This morning I had the privilege of viewing the State Library of Victoria exhibition entitled Love and Devotion - From Persia and Beyond, which focuses primarily on illuminated manuscripts of Persian poetry. A gallery of images can be found here. These works are on loan from the Bodleian Library at Oxford University, and they are truly remarkable.
While I was looking at the works, I tried to imagine their first owners and readers, and I attempted to look at the exquisite illustrations and spiderweb-script with fresh eyes. I imagined that the far-off (and now long dead) reader would have felt they were at a pinnacle of refinement, and their civilisation at a peak to produce such extraordinary works. This made me wonder about our own civilisation.
We produce some amazing things, no doubt, but they are almost exclusively machine made, and the qualities of the objects and documents I come in contact with are somewhat pixelated and crude when compared to these rarified hand-illuminated plates. The works in the exhibition are impossibly fine - and entirely without pixels. The only thing in our contemporary world that compares is, perhaps, the impossible filigree of a printed circuit board, which can strangely bear a passing resemblance to some of the more abstract illuminated panels in the exhibition.

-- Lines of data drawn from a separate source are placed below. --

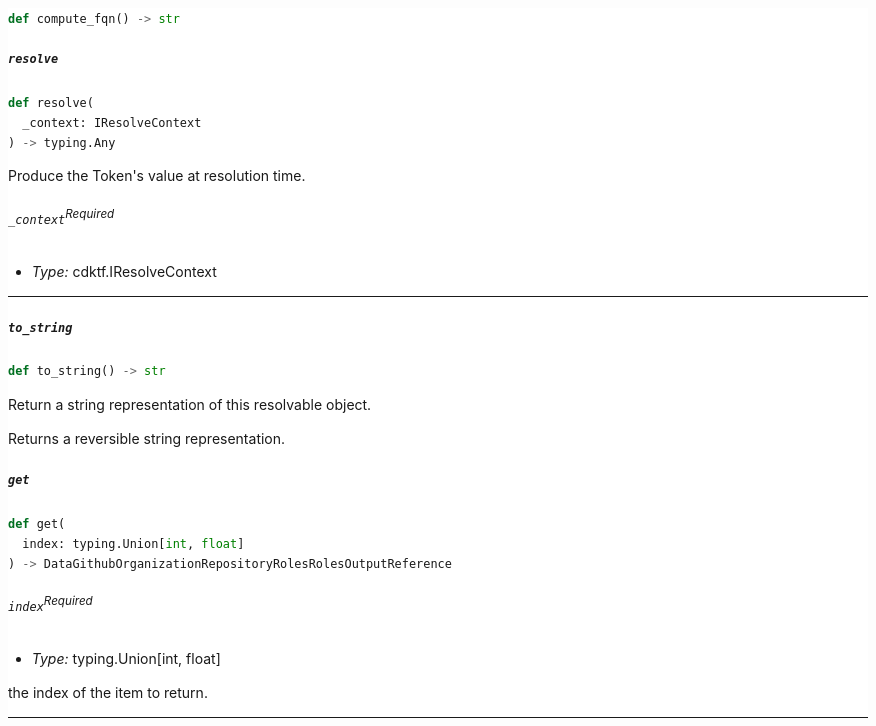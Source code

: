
 ```python
def compute_fqn() -> str
```

##### `resolve` <a name="resolve" id="@cdktf/provider-github.dataGithubOrganizationRepositoryRoles.DataGithubOrganizationRepositoryRolesRolesList.resolve"></a>

```python
def resolve(
  _context: IResolveContext
) -> typing.Any
```

Produce the Token's value at resolution time.

###### `_context`<sup>Required</sup> <a name="_context" id="@cdktf/provider-github.dataGithubOrganizationRepositoryRoles.DataGithubOrganizationRepositoryRolesRolesList.resolve.parameter._context"></a>

- *Type:* cdktf.IResolveContext

---

##### `to_string` <a name="to_string" id="@cdktf/provider-github.dataGithubOrganizationRepositoryRoles.DataGithubOrganizationRepositoryRolesRolesList.toString"></a>

```python
def to_string() -> str
```

Return a string representation of this resolvable object.

Returns a reversible string representation.

##### `get` <a name="get" id="@cdktf/provider-github.dataGithubOrganizationRepositoryRoles.DataGithubOrganizationRepositoryRolesRolesList.get"></a>

```python
def get(
  index: typing.Union[int, float]
) -> DataGithubOrganizationRepositoryRolesRolesOutputReference
```

###### `index`<sup>Required</sup> <a name="index" id="@cdktf/provider-github.dataGithubOrganizationRepositoryRoles.DataGithubOrganizationRepositoryRolesRolesList.get.parameter.index"></a>

- *Type:* typing.Union[int, float]

the index of the item to return.

---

A life without pixels is something to consider. I was put in mind of this recently, as I have purchased and begun using an electric typewriter. I am still astonished at the clarity and crispness of a page of typed text; with its faint debossing, each character is razor sharp, and computer printed pages look slushy by comparison - even those that have been laser-printed. The beauty of the typewriter is that it is now old technology, and it has been more-or-less perfected. It is like having my own printing press.
Of course, these may not be original observations, but it doesn't really matter - they were prompted by a fleeting impression gained from the exhibition, a strange sense that we are not as 'advanced' in the developed nations as we persist in thinking we are. Who knows: if media devices such as the typewriter cease to exist, perhaps we are going backwards.